## [Task]
Please repeat the lines below, exactly and only, from the one that holds "What makes the" through the one that holds "In a sense, the".

## [Provided records]
▶

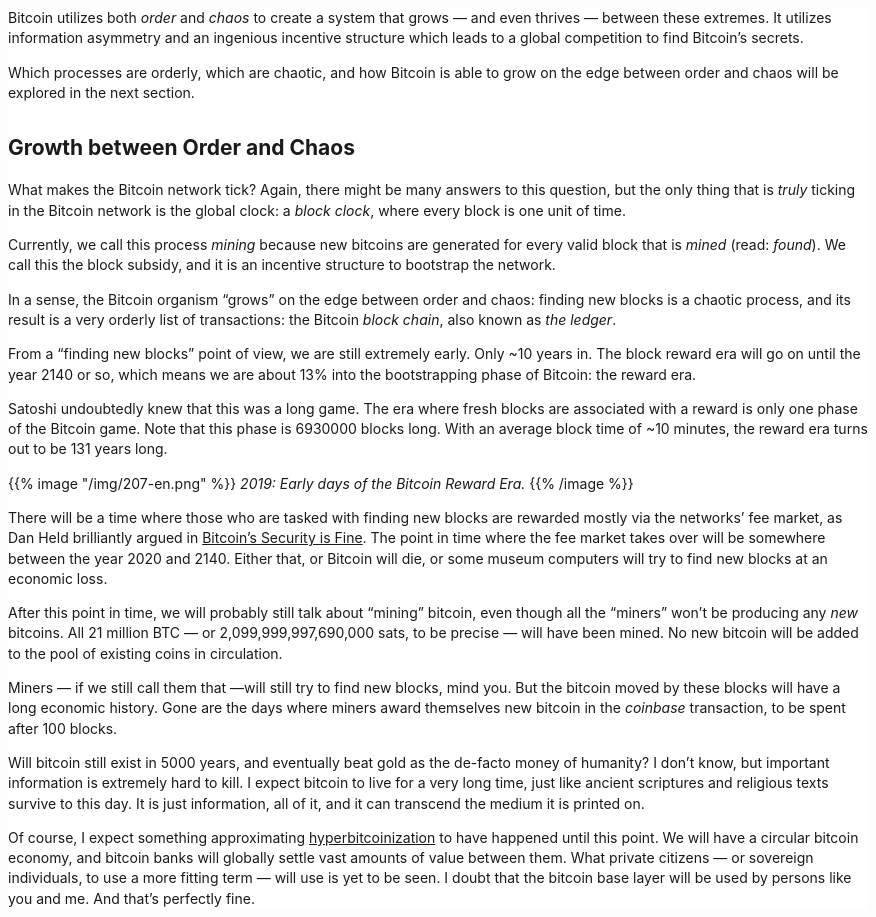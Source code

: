 Bitcoin utilizes both _order_ and _chaos_ to create a system that grows — and even thrives — between these extremes. It utilizes information asymmetry and an ingenious incentive structure which leads to a global competition to find Bitcoin’s secrets.

Which processes are orderly, which are chaotic, and how Bitcoin is able to grow on the edge between order and chaos will be explored in the next section.

## Growth between Order and Chaos

What makes the Bitcoin network tick? Again, there might be many answers to this question, but the only thing that is _truly_ ticking in the Bitcoin network is the global clock: a _block clock_, where every block is one unit of time.

Currently, we call this process _mining_ because new bitcoins are generated for every valid block that is _mined_ (read: _found_). We call this the block subsidy, and it is an incentive structure to bootstrap the network.

In a sense, the Bitcoin organism “grows” on the edge between order and chaos: finding new blocks is a chaotic process, and its result is a very orderly list of transactions: the Bitcoin _block chain_, also known as _the ledger_.

From a “finding new blocks” point of view, we are still extremely early. Only ~10 years in. The block reward era will go on until the year 2140 or so, which means we are about 13% into the bootstrapping phase of Bitcoin: the reward era.

Satoshi undoubtedly knew that this was a long game. The era where fresh blocks are associated with a reward is only one phase of the Bitcoin game. Note that this phase is 6930000 blocks long. With an average block time of ~10 minutes, the reward era turns out to be 131 years long.

{{% image "/img/207-en.png" %}}
_2019: Early days of the Bitcoin Reward Era._
{{% /image %}}

There will be a time where those who are tasked with finding new blocks are rewarded mostly via the networks’ fee market, as Dan Held brilliantly argued in [Bitcoin’s Security is Fine](https://blog.picks.co/bitcoins-security-is-fine-93391d9b61a8). The point in time where the fee market takes over will be somewhere between the year 2020 and 2140. Either that, or Bitcoin will die, or some museum computers will try to find new blocks at an economic loss.

After this point in time, we will probably still talk about “mining” bitcoin, even though all the “miners” won’t be producing any _new_ bitcoins. All 21 million BTC — or 2,099,999,997,690,000 sats, to be precise — will have been mined. No new bitcoin will be added to the pool of existing coins in circulation.

Miners — if we still call them that —will still try to find new blocks, mind you. But the bitcoin moved by these blocks will have a long economic history. Gone are the days where miners award themselves new bitcoin in the _coinbase_ transaction, to be spent after 100 blocks.

Will bitcoin still exist in 5000 years, and eventually beat gold as the de-facto money of humanity? I don’t know, but important information is extremely hard to kill. I expect bitcoin to live for a very long time, just like ancient scriptures and religious texts survive to this day. It is just information, all of it, and it can transcend the medium it is printed on.

Of course, I expect something approximating [hyperbitcoinization](https://nakamotoinstitute.org/mempool/hyperbitcoinization/) to have happened until this point. We will have a circular bitcoin economy, and bitcoin banks will globally settle vast amounts of value between them. What private citizens — or sovereign individuals, to use a more fitting term — will use is yet to be seen. I doubt that the bitcoin base layer will be used by persons like you and me. And that’s perfectly fine.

◀

## [Response to the exercise]
What makes the Bitcoin network tick? Again, there might be many answers to this question, but the only thing that is _truly_ ticking in the Bitcoin network is the global clock: a _block clock_, where every block is one unit of time.

Currently, we call this process _mining_ because new bitcoins are generated for every valid block that is _mined_ (read: _found_). We call this the block subsidy, and it is an incentive structure to bootstrap the network.

In a sense, the Bitcoin organism “grows” on the edge between order and chaos: finding new blocks is a chaotic process, and its result is a very orderly list of transactions: the Bitcoin _block chain_, also known as _the ledger_.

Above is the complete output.